The oldest brother of newly elected Pope Leo XIV has predicted that the Roman Catholic church’s first-ever US-born leader will strive to be apolitical in his role – which, if that happens, would cut a stark contrast with the papal sibling’s fierce support of far-right American politics.
Facebook posts under the name of Louis Martin “Lou” Prevost, whose youngest brother, Robert Prevost,was recently picked to succeed the late Pope Francis, have come under scrutiny from journalists and social media users as the world seeks hints about what kind of relationship Leo may foster with Donald Trump.
One of the posts from Lou – a resident of Port Charlotte, Florida, which is in a majority Republican county – recirculates a video referring to the Democratic congresswoman Nancy Pelosi, the former US House speaker, as a “drunk [C-word]”.
Another accused Barack Obama and the Democratic party which he led as president from 2009 to 2017 of “longing for the total destruction of our way of life and turning this country into a dictatorship, and a racist one on top of it”.
Yet another post called for Democrats who met with the Ukrainian president, Volodymyr Zelenskyy, after he and Trump argued in the Oval Office about his country’s war with Russia to be arrested on charges of treason. And a separate post shared an anti-LGBTQ+ meme with the text: “Your child isn’t trans – you’re just a shitty parent.”
In interviews that he granted after Leo’s election, Lou has made it a point to say that he and his brother, widely seen as ideologically moderate, have their differences.
Lou told the New York Times that he was conservative, and he and Leo – as the outlet put it – “disagreed on some things”. And, more lightheartedly, Lou described how he rooted for his home town Chicago Cubs baseball team while Leo backed their intracity rivals the White Sox as they grew up there with their parents and their middle brother, John.
Nonetheless, Lou’s attempt to portray himself and Leo as their own men has done little to quell the polarizing reaction the older brother’s Facebook posts have inspired since drawing notice.

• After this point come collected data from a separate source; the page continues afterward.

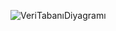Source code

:![VeriTabanıDiyagramı](https://github.com/Freeur/Ahbap_Clone/assets/102222761/ab84ade5-3589-4744-bc66-1962b6236a8b)
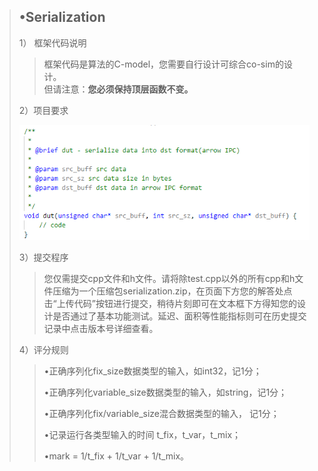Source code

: 
  >
  >## •Serialization
  >
  >  1）	框架代码说明
  >
  >  >框架代码是算法的C-model，您需要自行设计可综合co-sim的设计。  
  >  >但请注意：**您必须保持顶层函数不变。**
  >
  >  2）项目要求  
  >
  >![image-20220331102725649](../assets/2.png)
  >
  >  >
  > 
  > 3）提交程序
  > 
  >  >您仅需提交cpp文件和h文件。请将除test.cpp以外的所有cpp和h文件压缩为一个压缩包serialization.zip，在页面下方您的解答处点击“上传代码”按钮进行提交，稍待片刻即可在文本框下方得知您的设计是否通过了基本功能测试。延迟、面积等性能指标则可在历史提交记录中点击版本号详细查看。
  > 
  > 4）评分规则
  > 
  >  >•正确序列化fix_size数据类型的输入，如int32，记1分；
  > >
  >   >•正确序列化variable_size数据类型的输入，如string，记1分；
  > >
  >  >•正确序列化fix/variable_size混合数据类型的输入， 记1分；
  > >
  >   >•记录运行各类型输入的时间 t_fix，t_var，t_mix；
  > >
  >  >•mark = 1/t_fix + 1/t_var + 1/t_mix。
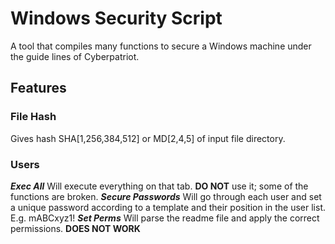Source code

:# Windows Security Script
A tool that compiles many functions to secure a Windows machine under the guide lines of Cyberpatriot.

## Features

### File Hash
Gives hash SHA[1,256,384,512] or MD[2,4,5] of input file directory.


### Users
***Exec All*** Will execute everything on that tab. **DO NOT** use it; some of the functions are broken.
***Secure Passwords*** Will go through each user and set a unique password according to a template and their position in the user list. E.g. mABCxyz1!
***Set Perms*** Will parse the readme file and apply the correct permissions. **DOES NOT WORK**
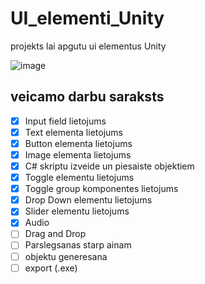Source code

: # UI_elementi_Unity
projekts lai apgutu ui elementus Unity

![image](https://user-images.githubusercontent.com/129928656/232995586-6098e627-1bf3-4bfe-bacf-4a45e0f65d8b.png)

## veicamo darbu saraksts
- [x] Input field lietojums
- [x] Text elementa lietojums
- [x] Button elementa lietojums
- [x] Image elementa lietojums
- [x] C# skriptu izveide un piesaiste objektiem
- [x] Toggle elementu lietojums
- [x] Toggle group komponentes lietojums
- [x] Drop Down elementu lietojums
- [x] Slider elementu lietojums
- [x] Audio
- [ ] Drag and Drop
- [ ] Parslegsanas starp ainam
- [ ] objektu generesana
- [ ] export (.exe)
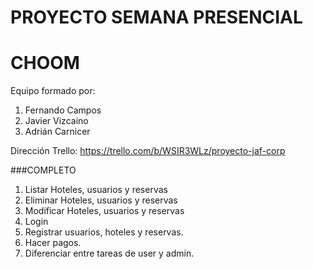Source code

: # PROYECTO SEMANA PRESENCIAL
# CHOOM

Equipo formado por:

1. Fernando Campos
2. Javier Vizcaino
3. Adrián Carnicer


Dirección Trello: https://trello.com/b/WSIR3WLz/proyecto-jaf-corp

###COMPLETO

1. Listar Hoteles, usuarios y reservas
2. Eliminar Hoteles, usuarios y reservas
3. Modificar Hoteles, usuarios y reservas
4. Login
5. Registrar usuarios, hoteles y reservas.
6. Hacer pagos.
7. Diferenciar entre tareas de user y admin.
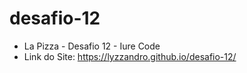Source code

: # desafio-12
- La Pizza - Desafio 12 - Iure Code
- Link do Site: https://lyzzandro.github.io/desafio-12/
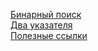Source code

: [Бинарный поиск](./binary-search.md) \
[Два указателя](./two-pointers.md) \
[Полезные ссылки](./links.md)
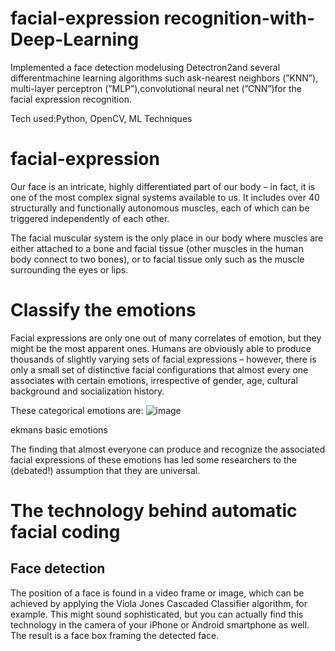 # facial-expression recognition-with-Deep-Learning
Implemented a face detection modelusing Detectron2and several differentmachine learning algorithms such ask-nearest neighbors (”KNN”), multi-layer perceptron (”MLP”),convolutional neural net (”CNN”)for the facial expression recognition.

Tech used:Python, OpenCV, ML Techniques

# facial-expression
Our face is an intricate, highly differentiated part of our body – in fact, it is one of the most complex signal systems available to us. It includes over 40 structurally and functionally autonomous muscles, each of which can be triggered independently of each other.

The facial muscular system is the only place in our body where muscles are either attached to a bone and facial tissue (other muscles in the human body connect to two bones), or to facial tissue only such as the muscle surrounding the eyes or lips.

# Classify the emotions
Facial expressions are only one out of many correlates of emotion, but they might be the most apparent ones. Humans are obviously able to produce thousands of slightly varying sets of facial expressions – however, there is only a small set of distinctive facial configurations that almost every one associates with certain emotions, irrespective of gender, age, cultural background and socialization history.

These categorical emotions are:
![image](https://user-images.githubusercontent.com/73308203/127771404-6f539df0-7684-4030-a881-9be9baa6865e.png)


ekmans basic emotions

The finding that almost everyone can produce and recognize the associated facial expressions of these emotions has led some researchers to the (debated!) assumption that they are universal.

# The technology behind automatic facial coding
## Face detection
The position of a face is found in a video frame or image, which can be achieved by applying the Viola Jones Cascaded Classifier algorithm, for example. This might sound sophisticated, but you can actually find this technology in the camera of your iPhone or Android smartphone as well. The result is a face box framing the detected face.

Among the newer comments visible on Lou’s account as of Monday was one reading: “Your brother must be soooo embarrassed.” Another of the more polite ones read, “Your comments and language is unbecoming of anyone. Shame on you. Besides it being nasty it’s also factually incorrect. I hope this is not a reflection on the Roman Catholic church.”

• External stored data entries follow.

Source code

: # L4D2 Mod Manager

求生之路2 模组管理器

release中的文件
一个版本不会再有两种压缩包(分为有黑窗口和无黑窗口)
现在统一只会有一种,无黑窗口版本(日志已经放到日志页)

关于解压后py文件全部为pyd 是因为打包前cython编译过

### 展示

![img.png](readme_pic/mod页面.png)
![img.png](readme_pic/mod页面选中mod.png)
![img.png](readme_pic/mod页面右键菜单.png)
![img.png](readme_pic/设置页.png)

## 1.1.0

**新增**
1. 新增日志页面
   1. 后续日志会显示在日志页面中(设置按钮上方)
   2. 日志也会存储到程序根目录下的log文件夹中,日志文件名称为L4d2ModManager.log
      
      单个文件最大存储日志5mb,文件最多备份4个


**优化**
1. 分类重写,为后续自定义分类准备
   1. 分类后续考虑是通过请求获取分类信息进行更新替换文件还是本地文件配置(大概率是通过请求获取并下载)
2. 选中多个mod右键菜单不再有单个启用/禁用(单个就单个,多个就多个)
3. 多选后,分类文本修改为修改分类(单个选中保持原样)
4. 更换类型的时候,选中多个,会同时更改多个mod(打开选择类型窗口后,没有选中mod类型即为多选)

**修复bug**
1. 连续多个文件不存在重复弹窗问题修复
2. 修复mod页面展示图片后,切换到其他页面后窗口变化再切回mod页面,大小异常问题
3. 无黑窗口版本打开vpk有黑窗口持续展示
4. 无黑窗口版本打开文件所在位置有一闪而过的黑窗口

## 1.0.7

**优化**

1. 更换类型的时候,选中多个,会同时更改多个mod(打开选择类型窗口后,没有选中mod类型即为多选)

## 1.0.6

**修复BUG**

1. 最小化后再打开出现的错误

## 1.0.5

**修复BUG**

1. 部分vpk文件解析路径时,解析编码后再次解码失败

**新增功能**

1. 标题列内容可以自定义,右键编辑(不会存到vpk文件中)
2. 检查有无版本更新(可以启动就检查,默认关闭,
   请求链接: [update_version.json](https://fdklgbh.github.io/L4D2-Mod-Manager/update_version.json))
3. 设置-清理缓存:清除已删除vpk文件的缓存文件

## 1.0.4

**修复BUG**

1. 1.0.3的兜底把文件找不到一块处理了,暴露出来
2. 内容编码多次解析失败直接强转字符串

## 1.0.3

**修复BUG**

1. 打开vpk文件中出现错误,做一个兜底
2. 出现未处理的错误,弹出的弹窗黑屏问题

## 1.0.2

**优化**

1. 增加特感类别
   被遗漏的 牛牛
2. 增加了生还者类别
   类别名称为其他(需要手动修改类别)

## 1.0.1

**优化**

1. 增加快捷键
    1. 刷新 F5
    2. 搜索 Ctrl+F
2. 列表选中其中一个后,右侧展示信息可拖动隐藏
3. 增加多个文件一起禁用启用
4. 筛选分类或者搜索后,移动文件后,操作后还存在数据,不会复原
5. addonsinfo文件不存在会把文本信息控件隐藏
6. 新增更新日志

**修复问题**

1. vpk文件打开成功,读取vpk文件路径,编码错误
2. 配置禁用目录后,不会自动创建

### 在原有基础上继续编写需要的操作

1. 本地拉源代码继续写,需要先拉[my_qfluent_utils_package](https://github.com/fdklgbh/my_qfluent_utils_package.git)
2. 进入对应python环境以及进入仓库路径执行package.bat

Lou, though, had defenders in his corner. One Facebook user on Lou’s page wrote “what the hell is wrong with people” who had gone there to complain about his beliefs. The conservative political website Gateway Pundit exalted him as “a red-blooded American patriot telling it like it is”.
For his part, early indications from Leo have been that he seemingly has been willing to oppose stances held by Trump and his Republican supporters through his two presidencies, which began in 2017 and in January.

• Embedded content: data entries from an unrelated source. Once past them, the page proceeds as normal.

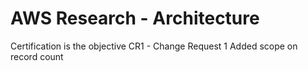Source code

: # AWS Research - Architecture
Certification is the objective
CR1 - Change Request 1
Added scope on record count
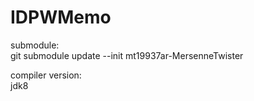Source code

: IDPWMemo
========





submodule:  
 git submodule update --init mt19937ar-MersenneTwister  

compiler version:  
 jdk8  

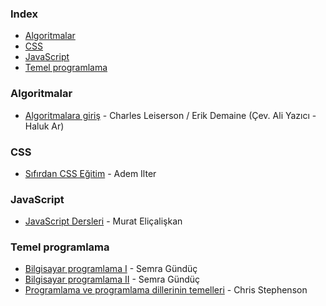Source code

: ### Index

-   [Algoritmalar](#algoritmalar)
-   [CSS](#css)
-   [JavaScript](#javascript)
-   [Temel programlama](#temel-programlama)

### Algoritmalar

-   [Algoritmalara giriş](https://acikders.tuba.gov.tr/course/view.php?id=133) - Charles Leiserson / Erik Demaine (Çev. Ali Yazıcı - Haluk Ar)

### CSS

-   [Sıfırdan CSS Eğitim](https://www.youtube.com/playlist?list=PLadt0EaV4m3BX9JaZbKS9B8076bruv93Y) - Adem Ilter

### JavaScript

-   [JavaScript Dersleri](https://javascript.sitesi.web.tr) - Murat Eliçalişkan

### Temel programlama

-   [Bilgisayar programlama I](https://acikders.ankara.edu.tr/course/view.php?id=8750) - Semra Gündüç
-   [Bilgisayar programlama II](https://acikders.ankara.edu.tr/course/view.php?id=8756) - Semra Gündüç
-   [Programlama ve programlama dillerinin temelleri](https://chrisstephenson.org/moodle/course/view.php?id=8) - Chris Stephenson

Social media activity reportedly linked to Leo, 69, shows he had previously boosted a 2018 statement from a fellow church leader criticizing the Trump administration’s policy of allowing immigration authorities to separate families at the US-Mexico border at the time. He evidently shared a post asking “is your conscience not disturbed” in reference to Kilmar Ábrego García, the man whom the second Trump administration mistakenly deported to a prison in El Salvador.
Meanwhile, in some of his earliest remarks as the Catholic pontiff, Leo invoked a prior call from Francis for the church to be one “that builds bridges”. Such imagery during Francis’s papacy came to be seen as a rebuke of the “build the wall” slogan Trump has frequently used in connection with his administration’s efforts to restrict immigration at Mexico’s border with the US.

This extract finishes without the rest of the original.